What does Extreme mean to you? How do you relate to the topic EXTREME with your own artistic practice? The curatorial team of RAY 2018 states that “extreme is inextricably tied to photography”. Do you agree?
Here too, the question of what EXTREME means to me is addressed with previous responses. I think interstitial spaces are very important. These are, biologically, the spaces between cellular structures. Interstitial spaces support and carry out vital functions for the larger organism. I think the spaces between moments, events, experiences are similarly vital but they are quiet and fleeting. I am most interested in this in-between moment. It can be a bridging point, or transition, or passage. The experience of ‘extreme’ is always relational. Something is an ‘extreme’ only in relation to a normalization of itself, and if the normal and extreme versions are to be used for betterment, I think the interstices between them give us the most wholesome insights about how to proceed. I like to make work that is hopeful, and I look for the moment that is just prior to the extreme.
I think the curatorial team’s statement, “extreme is inextricably tied to photography,” is both visionary and deeply insightful about a little understood and studied aspect of photography.
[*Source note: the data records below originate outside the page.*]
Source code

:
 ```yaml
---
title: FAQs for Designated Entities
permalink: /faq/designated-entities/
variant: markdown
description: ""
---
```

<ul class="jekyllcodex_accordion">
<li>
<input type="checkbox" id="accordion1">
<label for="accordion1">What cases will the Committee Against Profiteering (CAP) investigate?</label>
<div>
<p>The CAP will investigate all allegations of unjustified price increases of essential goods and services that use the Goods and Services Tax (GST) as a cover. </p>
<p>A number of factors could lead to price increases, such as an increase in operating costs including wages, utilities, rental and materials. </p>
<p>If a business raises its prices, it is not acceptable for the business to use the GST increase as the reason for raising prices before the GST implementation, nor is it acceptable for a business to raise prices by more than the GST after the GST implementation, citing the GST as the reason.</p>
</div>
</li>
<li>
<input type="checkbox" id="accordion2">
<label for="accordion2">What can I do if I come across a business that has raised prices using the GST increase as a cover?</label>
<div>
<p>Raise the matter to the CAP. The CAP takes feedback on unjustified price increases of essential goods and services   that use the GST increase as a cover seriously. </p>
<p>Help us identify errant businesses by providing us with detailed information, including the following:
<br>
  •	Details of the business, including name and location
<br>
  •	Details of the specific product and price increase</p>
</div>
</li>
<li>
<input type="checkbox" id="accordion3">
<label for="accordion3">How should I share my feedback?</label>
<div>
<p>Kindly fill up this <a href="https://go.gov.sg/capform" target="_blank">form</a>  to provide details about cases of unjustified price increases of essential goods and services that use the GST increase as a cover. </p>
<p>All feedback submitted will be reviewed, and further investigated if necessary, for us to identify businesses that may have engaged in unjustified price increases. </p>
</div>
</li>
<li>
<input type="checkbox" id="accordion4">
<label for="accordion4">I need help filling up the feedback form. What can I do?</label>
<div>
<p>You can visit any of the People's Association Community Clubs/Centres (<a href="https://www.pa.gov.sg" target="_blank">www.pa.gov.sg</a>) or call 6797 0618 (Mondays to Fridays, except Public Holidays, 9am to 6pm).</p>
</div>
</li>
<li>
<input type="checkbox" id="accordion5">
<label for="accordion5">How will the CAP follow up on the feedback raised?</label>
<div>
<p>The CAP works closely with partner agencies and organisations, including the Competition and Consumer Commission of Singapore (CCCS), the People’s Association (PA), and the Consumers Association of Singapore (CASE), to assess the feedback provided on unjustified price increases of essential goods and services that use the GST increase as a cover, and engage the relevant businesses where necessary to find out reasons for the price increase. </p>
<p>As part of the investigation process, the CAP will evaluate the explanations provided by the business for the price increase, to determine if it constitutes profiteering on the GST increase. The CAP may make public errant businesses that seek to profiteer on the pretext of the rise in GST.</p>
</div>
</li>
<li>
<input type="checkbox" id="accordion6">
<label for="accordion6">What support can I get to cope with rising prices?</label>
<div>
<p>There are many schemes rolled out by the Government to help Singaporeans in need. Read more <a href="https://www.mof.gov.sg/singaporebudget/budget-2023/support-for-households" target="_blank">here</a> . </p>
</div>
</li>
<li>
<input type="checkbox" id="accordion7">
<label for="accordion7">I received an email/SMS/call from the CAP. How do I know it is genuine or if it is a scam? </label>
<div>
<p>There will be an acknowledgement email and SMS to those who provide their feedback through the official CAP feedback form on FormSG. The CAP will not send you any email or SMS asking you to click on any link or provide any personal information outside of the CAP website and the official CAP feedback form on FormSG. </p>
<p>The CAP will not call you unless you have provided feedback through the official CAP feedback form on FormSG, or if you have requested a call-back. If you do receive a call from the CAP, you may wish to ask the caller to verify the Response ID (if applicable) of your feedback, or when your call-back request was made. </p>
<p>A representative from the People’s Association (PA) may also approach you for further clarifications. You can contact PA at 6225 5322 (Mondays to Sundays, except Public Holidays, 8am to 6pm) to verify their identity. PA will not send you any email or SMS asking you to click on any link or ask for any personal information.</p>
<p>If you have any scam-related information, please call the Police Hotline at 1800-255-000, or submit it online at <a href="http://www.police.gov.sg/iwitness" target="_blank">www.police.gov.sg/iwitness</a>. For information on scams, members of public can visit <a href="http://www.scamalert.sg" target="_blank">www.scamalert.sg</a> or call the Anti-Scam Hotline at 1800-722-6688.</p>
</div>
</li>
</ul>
The act of photographing and the act of looking at a photograph oscillates in multiple directions across experience. This experience, being utterly human, is imagination: imagination is: the past; memory; the present; envisioning; becoming reality; the future. These oscillations are at their most energetic, as with all oscillations, at their median points, and are least energetic, or most static, at their extremes. This is why I think that photography is at its most potent when it deals with the in-between states, and why EXTREME is a landmark curatorial statement.
RAY: Do you see boundaries (political, aesthetic, moral, ethic etc.) in imaging the “Extreme” in your own practice?
I do, but only because boundaries are to be approached and transgressed. Otherwise, boundaries are meaningless. However, it is important to consider what the boundaries are. Identity, economic, and environmental boundaries, for instance, define politics, morals and aesthetics. Similarly, my choices, for example of materials such as film, sensors, and printing paper also define political, moral and aesthetic readings and responses to the work. These dynamics are a crucial part of my practice.